Any plans to release a video for the single?
I want to release a couple live videos once the record is out. Not sure if I’ll do Chicken Coop or not. I think there’s other songs on the record that would lend themselves better to a live intimate performance.
How was the recording and writing process?
The writing process took me several years, which might sound a little ridiculous for a 7-song EP. But a lot of this record was me just learning how to write. I threw a ton of songs away before we went in to record. I also hadn’t really played with a proper band since high school. When I brought Erin Nelson and Katie Blomarz in for our first rehearsal, I remember being really nervous, and by the time we were done I remember thinking “this is what these songs are supposed to sound like”. We recorded at my friend Randall Kent’s studio, and he was really the final element in bringing these songs to life. It’s nice when you have a vision for a record and you’re able to surpass your expectations. Having talented folks on your side helps.
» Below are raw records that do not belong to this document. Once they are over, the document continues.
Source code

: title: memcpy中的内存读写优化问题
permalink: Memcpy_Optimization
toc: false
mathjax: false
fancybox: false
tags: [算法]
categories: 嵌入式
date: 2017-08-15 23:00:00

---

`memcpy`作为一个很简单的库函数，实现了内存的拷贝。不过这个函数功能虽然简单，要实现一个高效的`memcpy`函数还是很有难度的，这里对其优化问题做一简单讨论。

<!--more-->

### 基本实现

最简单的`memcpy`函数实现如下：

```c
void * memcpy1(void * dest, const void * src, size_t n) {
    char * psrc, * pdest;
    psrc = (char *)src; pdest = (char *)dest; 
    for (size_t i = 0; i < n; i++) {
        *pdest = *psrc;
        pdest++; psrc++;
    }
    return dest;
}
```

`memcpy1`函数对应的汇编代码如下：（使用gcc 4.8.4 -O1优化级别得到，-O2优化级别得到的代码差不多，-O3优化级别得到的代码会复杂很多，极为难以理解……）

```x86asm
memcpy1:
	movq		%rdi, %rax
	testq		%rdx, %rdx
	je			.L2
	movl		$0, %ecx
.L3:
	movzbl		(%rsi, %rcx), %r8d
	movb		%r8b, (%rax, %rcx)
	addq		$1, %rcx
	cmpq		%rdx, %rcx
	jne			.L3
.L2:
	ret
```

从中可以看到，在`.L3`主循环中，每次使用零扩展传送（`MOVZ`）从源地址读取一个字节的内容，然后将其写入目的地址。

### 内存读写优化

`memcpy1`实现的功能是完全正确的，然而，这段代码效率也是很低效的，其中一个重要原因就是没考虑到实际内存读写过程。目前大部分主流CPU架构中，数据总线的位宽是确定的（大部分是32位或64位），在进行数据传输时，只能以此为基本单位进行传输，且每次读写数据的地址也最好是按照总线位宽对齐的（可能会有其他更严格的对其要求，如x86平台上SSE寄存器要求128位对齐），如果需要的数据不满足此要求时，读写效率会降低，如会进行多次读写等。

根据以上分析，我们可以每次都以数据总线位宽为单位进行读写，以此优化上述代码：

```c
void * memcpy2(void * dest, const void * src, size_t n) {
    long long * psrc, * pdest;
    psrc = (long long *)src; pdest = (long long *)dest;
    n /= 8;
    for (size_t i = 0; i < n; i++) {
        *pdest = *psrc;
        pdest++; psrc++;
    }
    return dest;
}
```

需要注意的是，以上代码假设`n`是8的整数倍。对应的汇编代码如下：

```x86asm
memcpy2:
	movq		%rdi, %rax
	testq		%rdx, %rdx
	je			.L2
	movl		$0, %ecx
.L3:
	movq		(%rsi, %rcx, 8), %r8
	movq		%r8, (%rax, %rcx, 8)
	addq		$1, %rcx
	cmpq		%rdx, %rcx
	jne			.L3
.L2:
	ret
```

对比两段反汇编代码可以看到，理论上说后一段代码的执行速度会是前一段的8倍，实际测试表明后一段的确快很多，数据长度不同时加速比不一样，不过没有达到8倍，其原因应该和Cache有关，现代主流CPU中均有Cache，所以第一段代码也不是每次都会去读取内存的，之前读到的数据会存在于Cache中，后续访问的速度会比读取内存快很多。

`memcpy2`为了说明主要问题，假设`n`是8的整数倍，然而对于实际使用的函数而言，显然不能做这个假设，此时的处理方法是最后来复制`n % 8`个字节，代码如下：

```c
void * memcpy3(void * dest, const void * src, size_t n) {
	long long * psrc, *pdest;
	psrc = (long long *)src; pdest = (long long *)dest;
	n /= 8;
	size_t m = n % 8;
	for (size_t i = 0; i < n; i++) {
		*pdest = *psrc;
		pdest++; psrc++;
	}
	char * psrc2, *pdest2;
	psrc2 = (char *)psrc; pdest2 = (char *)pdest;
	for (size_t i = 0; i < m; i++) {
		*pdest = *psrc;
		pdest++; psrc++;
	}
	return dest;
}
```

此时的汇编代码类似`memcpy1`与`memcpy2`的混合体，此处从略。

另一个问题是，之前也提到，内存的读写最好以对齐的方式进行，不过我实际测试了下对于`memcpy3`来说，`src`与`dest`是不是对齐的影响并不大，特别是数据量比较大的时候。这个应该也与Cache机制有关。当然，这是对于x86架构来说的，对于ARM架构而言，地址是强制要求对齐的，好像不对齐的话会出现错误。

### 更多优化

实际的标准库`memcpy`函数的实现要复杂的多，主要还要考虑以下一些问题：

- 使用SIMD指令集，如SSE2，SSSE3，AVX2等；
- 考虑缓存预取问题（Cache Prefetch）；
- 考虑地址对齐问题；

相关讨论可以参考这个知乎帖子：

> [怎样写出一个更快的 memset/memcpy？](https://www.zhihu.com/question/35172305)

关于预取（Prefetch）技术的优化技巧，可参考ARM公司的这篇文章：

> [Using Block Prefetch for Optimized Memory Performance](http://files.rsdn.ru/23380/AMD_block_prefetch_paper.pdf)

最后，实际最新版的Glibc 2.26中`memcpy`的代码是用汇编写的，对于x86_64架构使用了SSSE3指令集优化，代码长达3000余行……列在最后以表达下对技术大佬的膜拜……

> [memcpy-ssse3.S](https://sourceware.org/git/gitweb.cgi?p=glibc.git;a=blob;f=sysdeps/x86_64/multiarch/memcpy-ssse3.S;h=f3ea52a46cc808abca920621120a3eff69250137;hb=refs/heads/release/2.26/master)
Though Americana and Country are your thing, I can hear some Blues too – how do you tend to blend all these styles together?
I grew up listening to a lot of Neil Young, James Taylor, Bob Dylan – so the folk/americana thing has always been in there I guess. That’s probably what comes out naturally. I wouldn’t feel comfortable labeling myself a country artist at all, because I’m not, but living in Nashville for almost 4 years I think some of that is bound to creep in to your sound. Blues is funny because I don’t really listen to it too much, but I get really excited if it comes out when I’m fooling around on my guitar. Chicken Coop is a sort of blues tune I guess.
Does one genre tend to shine out the most depending on the lyrics’ theme?
I listen to a lot of singer-songwriters. I like the “feelers”, the ones who just pour their guts out onto a page. That’s what I strive for. So a lot of my songs tend to be lyric-based, in which case I just want a chord structure that will sort of carry the song along, as opposed to having flashy guitar parts or super complex melodies.
What role does Gregory Alan Isakov and Jason Isbell play in your music?
Those guys are very different kinds of writers but equally important to me. I didn’t discover either of them until I moved to Nashville. Gregory has a way of evoking a feeling or frame of mind through his arrangements and his lyrics are more fragmented – random imagery and not so linear. I would love to be able to do more of that. That’s poetry to me. Jason Isbell has a way of throwing you a more literal, linear set of jabs and punches that just leave you stunned and wrecked. There’s lines of his that on the hundredth listen, you’re still like “good God…” Even though he’s a big influence, I have to be careful listening to him too much. Too much influence can be a bad thing if you start losing your own voice so to speak.
How’s your new album coming along?
Any tentative release date or title in mind?
Feb 24th, tentatively.
Any plans to hit the road?
I would love to bring my band out for a couple one or two week mini tours in 2017. We’ll see if the money gods are fair to me this year.
What else is happening next in Chris Moyse’s world?
Writing the next record! Playing shows. Learning a lot. Trying to get better. The usual.